I'm sorry to say it, my friends, but this is the weekend for contemplating death. If you're a Christian, it's the moment in your spiritual calendar to consider death and rebirth, and the wear and tear of the past year on the soul. For the rest of us, bellies filled with dollar-store chocolate, death is present as a pleasant alternative to watching another hockey game.
I know, I joke, and about such a serious subject. What can I say? It's a coping mechanism. "Dying is a dull, dreary affair," Somerset Maugham wrote. "My advice to you is have nothing whatever to do with it." But there are those who ignore that advice – people who are forced to press their noses up against death's window, who travel to the borders of Shakespeare's "undiscovered country" and report back, before they're gone forever. They have remarkable wisdom to share, should anyone chose to listen.
The great cultural critic Clive James is one of those explorers who is dying and mapping out the terrain, one of the Amundsens of the edge. Mr. James's new collection of poems, Sentenced to Life, is being released later this month. One of its poems, Japanese Maple, caused a stir when it appeared in the New Yorker last fall. It begins:
Your death, near now, is of an easy sort.
So slow a fading out brings no real pain.
Breath growing short
Is just uncomfortable. You feel the drain
Of energy, but thought and sight remain:
Enhanced, in fact.
When did you ever see
So much sweet beauty as when fine rain falls
On that small tree.
Mr. James, formerly a burly charmer and chaser of skirts, has leukemia and emphysema, and his head, in recent pictures, shows the bandage where a carcinoma was removed. You sense, in his interviews and poems, a man who is running out of road and discarding secrets as he goes: "I was a bad husband," he told one interviewer, "faithless, sly, deceitful. And I regret it all."
Along with regrets, his dying has brought a gift: "I'm getting more productive," he told The Australian. "It's brought a new clarity." Or, as he writes in another poem, "I am restored by my decline, and by the harsh awakening that it brings."
"Clarity" is the thing that unites all the death memoirists. (I read far too many of them than is good for a hypochondriac.) I think of it as the "Screw the dust bunnies" lesson. No one cares, at the end of a life, if his drawers were organized or e-mails were all answered, but he does care if he was loved, and loved in return, and made some impression with his two feet on the planet.
"There is no question I am having the most fulfilling time of my life," British political strategist Philip Gould wrote in his book When I Die: Lessons from the Death Zone, which he began after receiving a terminal diagnosis of esophageal cancer. "… I have had more moments of happiness in the last five months than in the last five years."

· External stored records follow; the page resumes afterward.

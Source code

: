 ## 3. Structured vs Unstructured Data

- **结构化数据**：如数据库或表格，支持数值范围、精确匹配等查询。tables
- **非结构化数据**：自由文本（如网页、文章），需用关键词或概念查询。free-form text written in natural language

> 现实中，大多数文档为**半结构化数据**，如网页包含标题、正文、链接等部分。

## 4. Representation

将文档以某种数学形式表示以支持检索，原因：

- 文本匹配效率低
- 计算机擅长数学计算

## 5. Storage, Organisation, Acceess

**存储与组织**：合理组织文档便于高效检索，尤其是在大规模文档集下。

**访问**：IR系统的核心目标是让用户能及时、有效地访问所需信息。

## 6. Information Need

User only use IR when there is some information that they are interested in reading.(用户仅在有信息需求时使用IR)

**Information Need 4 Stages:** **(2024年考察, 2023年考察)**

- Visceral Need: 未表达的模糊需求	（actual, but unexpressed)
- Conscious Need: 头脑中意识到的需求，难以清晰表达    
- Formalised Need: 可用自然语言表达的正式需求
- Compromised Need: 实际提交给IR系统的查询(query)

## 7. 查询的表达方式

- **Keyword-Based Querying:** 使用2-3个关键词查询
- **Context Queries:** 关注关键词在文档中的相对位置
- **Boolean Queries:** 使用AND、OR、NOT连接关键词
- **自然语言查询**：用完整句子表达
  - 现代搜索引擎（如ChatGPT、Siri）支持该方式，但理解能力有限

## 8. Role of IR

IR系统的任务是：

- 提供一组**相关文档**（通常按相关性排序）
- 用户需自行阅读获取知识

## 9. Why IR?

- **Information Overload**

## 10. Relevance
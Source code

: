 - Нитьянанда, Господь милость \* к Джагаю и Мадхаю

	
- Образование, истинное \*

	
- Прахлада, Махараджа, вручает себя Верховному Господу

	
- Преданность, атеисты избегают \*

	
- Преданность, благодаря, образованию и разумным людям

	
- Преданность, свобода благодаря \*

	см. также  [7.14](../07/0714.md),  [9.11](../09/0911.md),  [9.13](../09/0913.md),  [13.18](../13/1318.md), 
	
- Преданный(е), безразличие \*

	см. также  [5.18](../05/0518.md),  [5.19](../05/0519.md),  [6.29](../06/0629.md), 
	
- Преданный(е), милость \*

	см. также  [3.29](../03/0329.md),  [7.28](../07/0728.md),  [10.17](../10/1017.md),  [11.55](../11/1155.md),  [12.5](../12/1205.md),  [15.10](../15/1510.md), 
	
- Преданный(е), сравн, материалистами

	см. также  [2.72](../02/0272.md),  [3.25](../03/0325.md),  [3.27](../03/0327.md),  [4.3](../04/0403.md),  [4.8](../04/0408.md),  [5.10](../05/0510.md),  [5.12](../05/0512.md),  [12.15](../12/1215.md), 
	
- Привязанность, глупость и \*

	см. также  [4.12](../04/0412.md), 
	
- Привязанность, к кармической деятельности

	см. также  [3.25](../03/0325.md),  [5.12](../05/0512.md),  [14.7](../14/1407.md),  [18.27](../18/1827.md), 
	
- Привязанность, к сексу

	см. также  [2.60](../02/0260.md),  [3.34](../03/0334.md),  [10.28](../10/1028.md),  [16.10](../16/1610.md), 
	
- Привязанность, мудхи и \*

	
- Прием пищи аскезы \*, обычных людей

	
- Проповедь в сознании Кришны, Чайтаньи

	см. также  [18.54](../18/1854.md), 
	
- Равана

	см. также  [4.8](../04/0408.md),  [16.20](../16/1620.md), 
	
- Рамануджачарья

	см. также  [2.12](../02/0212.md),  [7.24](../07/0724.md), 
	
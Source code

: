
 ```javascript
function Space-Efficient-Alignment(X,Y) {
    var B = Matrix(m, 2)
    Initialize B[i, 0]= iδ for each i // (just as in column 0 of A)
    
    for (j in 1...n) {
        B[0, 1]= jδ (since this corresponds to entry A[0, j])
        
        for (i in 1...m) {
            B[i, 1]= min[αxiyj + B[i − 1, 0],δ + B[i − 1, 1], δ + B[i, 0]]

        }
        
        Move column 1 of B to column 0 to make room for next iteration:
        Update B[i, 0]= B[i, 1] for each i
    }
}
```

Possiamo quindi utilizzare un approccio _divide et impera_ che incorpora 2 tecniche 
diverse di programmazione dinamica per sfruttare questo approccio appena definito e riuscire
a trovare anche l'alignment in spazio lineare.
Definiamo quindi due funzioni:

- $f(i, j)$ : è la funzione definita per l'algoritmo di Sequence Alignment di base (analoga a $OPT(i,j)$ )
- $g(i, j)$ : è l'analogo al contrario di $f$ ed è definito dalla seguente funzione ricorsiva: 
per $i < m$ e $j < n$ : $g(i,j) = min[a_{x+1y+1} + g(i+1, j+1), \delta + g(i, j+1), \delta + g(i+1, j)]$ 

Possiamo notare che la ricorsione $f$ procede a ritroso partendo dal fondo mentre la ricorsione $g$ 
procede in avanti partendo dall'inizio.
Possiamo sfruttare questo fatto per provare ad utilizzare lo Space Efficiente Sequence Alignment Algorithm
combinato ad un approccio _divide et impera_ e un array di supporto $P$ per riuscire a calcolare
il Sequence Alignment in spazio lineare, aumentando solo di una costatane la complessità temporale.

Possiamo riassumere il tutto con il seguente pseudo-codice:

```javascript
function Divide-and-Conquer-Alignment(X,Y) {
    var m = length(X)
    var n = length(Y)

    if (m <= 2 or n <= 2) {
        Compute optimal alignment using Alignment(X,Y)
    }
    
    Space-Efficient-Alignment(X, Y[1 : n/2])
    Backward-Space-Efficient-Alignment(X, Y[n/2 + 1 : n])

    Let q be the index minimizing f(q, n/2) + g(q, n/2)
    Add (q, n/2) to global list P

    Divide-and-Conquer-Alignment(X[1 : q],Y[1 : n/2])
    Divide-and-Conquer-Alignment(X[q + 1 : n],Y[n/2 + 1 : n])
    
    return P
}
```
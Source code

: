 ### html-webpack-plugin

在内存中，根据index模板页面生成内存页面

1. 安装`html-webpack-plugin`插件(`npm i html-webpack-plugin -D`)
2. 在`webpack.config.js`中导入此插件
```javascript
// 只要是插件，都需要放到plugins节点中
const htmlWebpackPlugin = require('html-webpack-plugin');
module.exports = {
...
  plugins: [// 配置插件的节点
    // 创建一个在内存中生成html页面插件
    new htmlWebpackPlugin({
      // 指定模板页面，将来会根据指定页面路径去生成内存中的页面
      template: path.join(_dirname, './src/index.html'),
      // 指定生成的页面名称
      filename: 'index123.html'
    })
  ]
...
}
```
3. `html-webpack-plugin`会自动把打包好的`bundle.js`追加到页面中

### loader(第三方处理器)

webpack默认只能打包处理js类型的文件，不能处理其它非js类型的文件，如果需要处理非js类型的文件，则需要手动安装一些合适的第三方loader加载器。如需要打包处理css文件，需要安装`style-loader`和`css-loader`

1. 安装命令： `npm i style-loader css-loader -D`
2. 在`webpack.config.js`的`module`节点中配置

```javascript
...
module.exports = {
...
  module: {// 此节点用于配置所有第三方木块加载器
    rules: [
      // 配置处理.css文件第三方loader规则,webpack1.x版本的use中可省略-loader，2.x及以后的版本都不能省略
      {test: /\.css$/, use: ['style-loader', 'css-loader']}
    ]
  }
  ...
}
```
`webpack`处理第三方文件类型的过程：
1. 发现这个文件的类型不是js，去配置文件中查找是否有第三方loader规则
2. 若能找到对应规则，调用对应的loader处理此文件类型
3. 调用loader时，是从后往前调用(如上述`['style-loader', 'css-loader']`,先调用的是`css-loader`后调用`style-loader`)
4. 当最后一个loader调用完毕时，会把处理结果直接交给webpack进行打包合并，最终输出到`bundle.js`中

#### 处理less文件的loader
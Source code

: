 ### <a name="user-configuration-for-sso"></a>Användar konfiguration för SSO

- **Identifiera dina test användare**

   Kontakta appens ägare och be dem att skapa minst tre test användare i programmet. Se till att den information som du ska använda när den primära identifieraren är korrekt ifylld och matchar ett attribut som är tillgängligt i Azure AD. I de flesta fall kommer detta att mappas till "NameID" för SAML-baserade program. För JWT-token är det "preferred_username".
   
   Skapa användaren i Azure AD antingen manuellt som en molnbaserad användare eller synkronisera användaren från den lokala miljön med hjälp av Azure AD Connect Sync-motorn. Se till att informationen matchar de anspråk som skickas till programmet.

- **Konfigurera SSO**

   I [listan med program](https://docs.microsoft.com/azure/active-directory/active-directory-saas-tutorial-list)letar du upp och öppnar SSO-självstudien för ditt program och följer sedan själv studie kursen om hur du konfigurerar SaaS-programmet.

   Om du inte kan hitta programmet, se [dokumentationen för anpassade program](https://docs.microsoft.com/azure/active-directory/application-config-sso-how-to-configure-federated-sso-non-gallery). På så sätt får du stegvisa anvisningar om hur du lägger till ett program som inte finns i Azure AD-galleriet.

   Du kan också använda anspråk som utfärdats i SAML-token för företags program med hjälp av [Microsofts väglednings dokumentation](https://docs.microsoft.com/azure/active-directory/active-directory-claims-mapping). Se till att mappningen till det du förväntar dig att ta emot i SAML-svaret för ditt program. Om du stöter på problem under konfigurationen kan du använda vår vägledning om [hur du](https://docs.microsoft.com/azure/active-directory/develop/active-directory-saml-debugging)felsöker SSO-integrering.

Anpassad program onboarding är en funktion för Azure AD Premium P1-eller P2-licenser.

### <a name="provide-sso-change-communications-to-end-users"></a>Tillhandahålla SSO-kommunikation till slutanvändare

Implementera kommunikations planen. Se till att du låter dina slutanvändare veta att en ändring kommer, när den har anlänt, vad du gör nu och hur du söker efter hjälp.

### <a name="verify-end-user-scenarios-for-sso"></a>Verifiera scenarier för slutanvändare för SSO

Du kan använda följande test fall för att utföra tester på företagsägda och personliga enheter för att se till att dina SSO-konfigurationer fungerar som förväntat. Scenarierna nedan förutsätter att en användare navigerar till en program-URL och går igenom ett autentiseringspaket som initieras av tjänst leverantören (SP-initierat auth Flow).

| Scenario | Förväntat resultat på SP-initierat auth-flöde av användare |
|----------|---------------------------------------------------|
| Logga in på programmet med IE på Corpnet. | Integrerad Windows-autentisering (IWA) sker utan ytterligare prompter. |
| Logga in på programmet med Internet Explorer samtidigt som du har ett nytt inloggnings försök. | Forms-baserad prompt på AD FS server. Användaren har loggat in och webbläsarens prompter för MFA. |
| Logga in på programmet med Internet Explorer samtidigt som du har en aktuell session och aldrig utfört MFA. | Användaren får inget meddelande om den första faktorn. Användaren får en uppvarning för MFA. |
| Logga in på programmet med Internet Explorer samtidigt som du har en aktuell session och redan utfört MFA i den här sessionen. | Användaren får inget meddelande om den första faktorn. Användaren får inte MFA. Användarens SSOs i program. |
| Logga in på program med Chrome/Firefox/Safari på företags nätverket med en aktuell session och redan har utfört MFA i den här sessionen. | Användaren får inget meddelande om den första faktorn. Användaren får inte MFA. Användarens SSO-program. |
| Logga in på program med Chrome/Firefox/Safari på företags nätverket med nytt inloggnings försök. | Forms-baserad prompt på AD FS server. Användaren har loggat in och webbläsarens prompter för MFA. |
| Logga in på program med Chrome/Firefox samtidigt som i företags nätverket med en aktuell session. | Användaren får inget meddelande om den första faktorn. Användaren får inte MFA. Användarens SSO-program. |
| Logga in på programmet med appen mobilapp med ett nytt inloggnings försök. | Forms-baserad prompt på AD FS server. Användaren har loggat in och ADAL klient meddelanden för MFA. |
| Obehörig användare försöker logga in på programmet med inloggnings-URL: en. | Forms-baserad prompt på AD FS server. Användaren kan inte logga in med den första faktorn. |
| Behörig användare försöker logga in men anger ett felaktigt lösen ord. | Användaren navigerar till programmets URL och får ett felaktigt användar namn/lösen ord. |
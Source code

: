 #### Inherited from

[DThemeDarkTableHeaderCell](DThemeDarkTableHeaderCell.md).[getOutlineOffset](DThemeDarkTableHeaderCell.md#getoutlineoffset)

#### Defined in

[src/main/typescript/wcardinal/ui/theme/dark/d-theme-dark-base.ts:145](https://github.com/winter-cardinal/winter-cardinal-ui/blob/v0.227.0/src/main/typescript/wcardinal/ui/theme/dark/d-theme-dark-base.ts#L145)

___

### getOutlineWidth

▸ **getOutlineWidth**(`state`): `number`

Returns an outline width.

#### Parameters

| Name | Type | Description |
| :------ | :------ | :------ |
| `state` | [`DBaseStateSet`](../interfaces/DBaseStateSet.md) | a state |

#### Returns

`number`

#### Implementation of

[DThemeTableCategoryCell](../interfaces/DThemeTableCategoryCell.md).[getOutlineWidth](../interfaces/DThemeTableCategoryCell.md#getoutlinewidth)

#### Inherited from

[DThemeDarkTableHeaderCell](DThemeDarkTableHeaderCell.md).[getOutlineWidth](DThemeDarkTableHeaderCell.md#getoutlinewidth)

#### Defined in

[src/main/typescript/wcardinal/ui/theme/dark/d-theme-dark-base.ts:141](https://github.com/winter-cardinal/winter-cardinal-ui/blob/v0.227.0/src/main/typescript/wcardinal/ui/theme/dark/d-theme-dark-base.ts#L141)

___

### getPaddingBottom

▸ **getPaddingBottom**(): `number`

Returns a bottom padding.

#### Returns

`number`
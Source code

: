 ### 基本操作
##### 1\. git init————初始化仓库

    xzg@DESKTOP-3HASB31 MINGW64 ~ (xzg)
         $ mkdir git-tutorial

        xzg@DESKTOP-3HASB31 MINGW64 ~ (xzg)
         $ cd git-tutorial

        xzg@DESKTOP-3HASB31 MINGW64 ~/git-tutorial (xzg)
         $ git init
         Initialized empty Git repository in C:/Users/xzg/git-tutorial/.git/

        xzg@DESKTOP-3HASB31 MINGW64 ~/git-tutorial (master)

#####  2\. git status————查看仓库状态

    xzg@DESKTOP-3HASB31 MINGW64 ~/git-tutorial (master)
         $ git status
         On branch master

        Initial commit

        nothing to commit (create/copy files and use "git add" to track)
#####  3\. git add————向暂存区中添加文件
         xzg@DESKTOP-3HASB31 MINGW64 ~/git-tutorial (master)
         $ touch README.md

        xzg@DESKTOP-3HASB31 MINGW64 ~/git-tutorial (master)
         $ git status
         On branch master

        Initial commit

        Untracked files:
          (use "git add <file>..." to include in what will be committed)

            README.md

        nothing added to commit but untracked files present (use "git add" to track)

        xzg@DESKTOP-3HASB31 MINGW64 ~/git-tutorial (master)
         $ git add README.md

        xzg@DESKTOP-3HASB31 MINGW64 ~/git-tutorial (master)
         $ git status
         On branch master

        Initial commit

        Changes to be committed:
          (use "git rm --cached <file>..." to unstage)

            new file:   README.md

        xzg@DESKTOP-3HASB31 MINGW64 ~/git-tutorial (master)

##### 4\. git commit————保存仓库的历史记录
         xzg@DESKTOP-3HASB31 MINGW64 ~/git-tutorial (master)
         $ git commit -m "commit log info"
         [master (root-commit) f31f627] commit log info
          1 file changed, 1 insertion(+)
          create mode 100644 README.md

A death sentence is a licence to take shears to what remains of your life, leaving only what is vital. "I feel intensely alive," Oliver Sacks wrote in a New York Times essay that was far more popular than any story featuring "multiple metastases in the liver" has a right to be. "I want and hope in the time that remains to deepen my friendships, to say farewell to those I love, to write more, to travel if I have the strength, to achieve new levels of understanding and insight. … I feel a sudden clear focus and perspective. There is no time for anything inessential."
No wonder that post appeared on thousands of Facebook walls the next day. There's nothing like a warning from death's waiting room to focus the mind on what's important. But why wait for Mr. Death to knock at the door, asking about the reaping? Why not focus on the essentials now, the words of love that are overdue, the arguments that should have been dropped years ago?
In short, can the living learn to think like the dying? I'm not sure it's possible. You can't trick yourself into pretending the road is shorter than it is, and denying that mortality is the only way we get things accomplished. Who would get out of bed, otherwise?
Perhaps it's possible in short bursts. For more than a year, I followed the wonderful blog of Lisa Bonchek Adams, an American woman who was living with metastatic breast cancer. Her entries were astounding – dense with the clinical details of her treatment, but alive with human awe and pain. When I heard she had died last month, it felt as if someone I knew were gone, not a stranger.
Every morning, she would send out the same tweet, and when I saw it I would vow to follow her advice, even though I often failed, because there were floors to sweep, grudges to keep – life to live, in other words. Every morning, she wrote: "Find a bit of beauty in the world today. Share it. If you can't find it, create it. Some days this may be hard to do. Persevere."